Insuficiência cardíaca e transplante

O que é insuficiência cardíaca?

No Brasil, é a primeira causa de internação hospitalar por doença cardiovascular. A insuficiência cardíaca é uma condição grave, na qual a quantidade de sangue bombeada pelo coração a cada minuto (débito cardíaco) é insuficiente para suprir a necessidade de oxigênio e de nutrientes do organismo.

Diversas doenças podem afetar o músculo cardíaco, comprometendo sua capacidade de se contrair e de bombear o sangue. Sem dúvida, a mais comum é a doença coronária: um infarto frequentemente deixa o coração insuficiente. Outras causas são: pressão alta, doença de Chagas, alcoolismo, doenças das válvulas do coração e miocardites.

As pessoas com insuficiência cardíaca descompensada apresentam cansaço e fraqueza ao realizar atividades físicas, pois os seus músculos não recebem um aporte adequado de sangue.
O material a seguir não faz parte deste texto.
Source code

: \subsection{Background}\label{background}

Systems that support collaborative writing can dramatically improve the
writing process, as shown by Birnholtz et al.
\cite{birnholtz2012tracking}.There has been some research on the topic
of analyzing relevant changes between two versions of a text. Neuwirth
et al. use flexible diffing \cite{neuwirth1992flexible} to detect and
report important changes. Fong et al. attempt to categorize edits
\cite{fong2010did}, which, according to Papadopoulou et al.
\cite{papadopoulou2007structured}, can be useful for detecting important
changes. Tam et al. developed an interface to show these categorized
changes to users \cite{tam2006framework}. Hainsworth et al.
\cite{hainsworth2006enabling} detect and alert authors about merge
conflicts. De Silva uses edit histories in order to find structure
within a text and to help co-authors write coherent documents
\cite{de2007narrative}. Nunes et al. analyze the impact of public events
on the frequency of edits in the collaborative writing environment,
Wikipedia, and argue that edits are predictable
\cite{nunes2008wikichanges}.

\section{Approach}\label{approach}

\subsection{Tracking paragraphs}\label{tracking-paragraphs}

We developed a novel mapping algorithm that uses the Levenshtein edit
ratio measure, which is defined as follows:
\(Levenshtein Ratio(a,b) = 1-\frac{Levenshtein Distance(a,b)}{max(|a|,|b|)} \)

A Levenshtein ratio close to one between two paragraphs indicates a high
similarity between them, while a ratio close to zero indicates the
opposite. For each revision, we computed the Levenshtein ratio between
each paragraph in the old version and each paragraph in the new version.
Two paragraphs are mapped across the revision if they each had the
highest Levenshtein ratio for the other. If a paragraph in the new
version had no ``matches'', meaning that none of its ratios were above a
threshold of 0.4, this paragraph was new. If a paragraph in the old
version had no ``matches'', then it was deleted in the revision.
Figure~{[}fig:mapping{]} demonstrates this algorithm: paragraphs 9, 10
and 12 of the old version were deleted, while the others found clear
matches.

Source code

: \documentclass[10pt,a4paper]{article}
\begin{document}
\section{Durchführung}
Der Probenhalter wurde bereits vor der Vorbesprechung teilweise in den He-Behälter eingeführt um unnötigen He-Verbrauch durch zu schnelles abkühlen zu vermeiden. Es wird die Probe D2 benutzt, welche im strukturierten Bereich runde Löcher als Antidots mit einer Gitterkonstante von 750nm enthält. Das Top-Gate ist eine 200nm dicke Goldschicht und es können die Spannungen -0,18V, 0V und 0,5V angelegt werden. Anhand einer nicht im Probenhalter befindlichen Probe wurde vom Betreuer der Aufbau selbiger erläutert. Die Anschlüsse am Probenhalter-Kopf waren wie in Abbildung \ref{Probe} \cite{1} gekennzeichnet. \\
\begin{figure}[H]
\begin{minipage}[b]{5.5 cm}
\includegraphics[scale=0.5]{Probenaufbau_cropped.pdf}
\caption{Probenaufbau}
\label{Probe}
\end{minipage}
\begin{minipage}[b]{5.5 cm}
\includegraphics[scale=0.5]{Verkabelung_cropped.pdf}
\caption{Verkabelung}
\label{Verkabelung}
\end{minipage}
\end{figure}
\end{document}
Apesar de a doença de um dos lados do coração sempre causar insuficiência do órgão como um todo, frequentemente existe um predomínio dos sintomas da doença de um dos lados.

A insuficiência cardíaca direita tende a produzir acúmulo de sangue que flui para o lado direito do coração. Esse acúmulo acarreta inchaço dos pés, fígado e abdome. A insuficiência cardíaca esquerda acarreta acúmulo de líquidos nos pulmões, causando uma dificuldade respiratória intensa. Inicialmente, a falta de ar ocorre durante a realização de um esforço, mas, com a evolução, ela vai ocorrendo em repouso e, até ao deitar. Frequentemente, o indivíduo acorda com dificuldade respiratória ou apresentando chiado no peito (sibilos).

Ao sentar-se, o líquido é drenado dos pulmões, o que torna a respiração mais fácil. Em geral, a insuficiência cardíaca já pode ser suspeitada ou detectada na consulta medica. Exames que auxiliam neste diagnóstico são o eletrocardiograma, radiografia de tórax e eco cardiograma. O edema agudo de pulmão (que é uma consequência da insuficiência cardíaca) é uma emergência médica de início e evolução rápidos.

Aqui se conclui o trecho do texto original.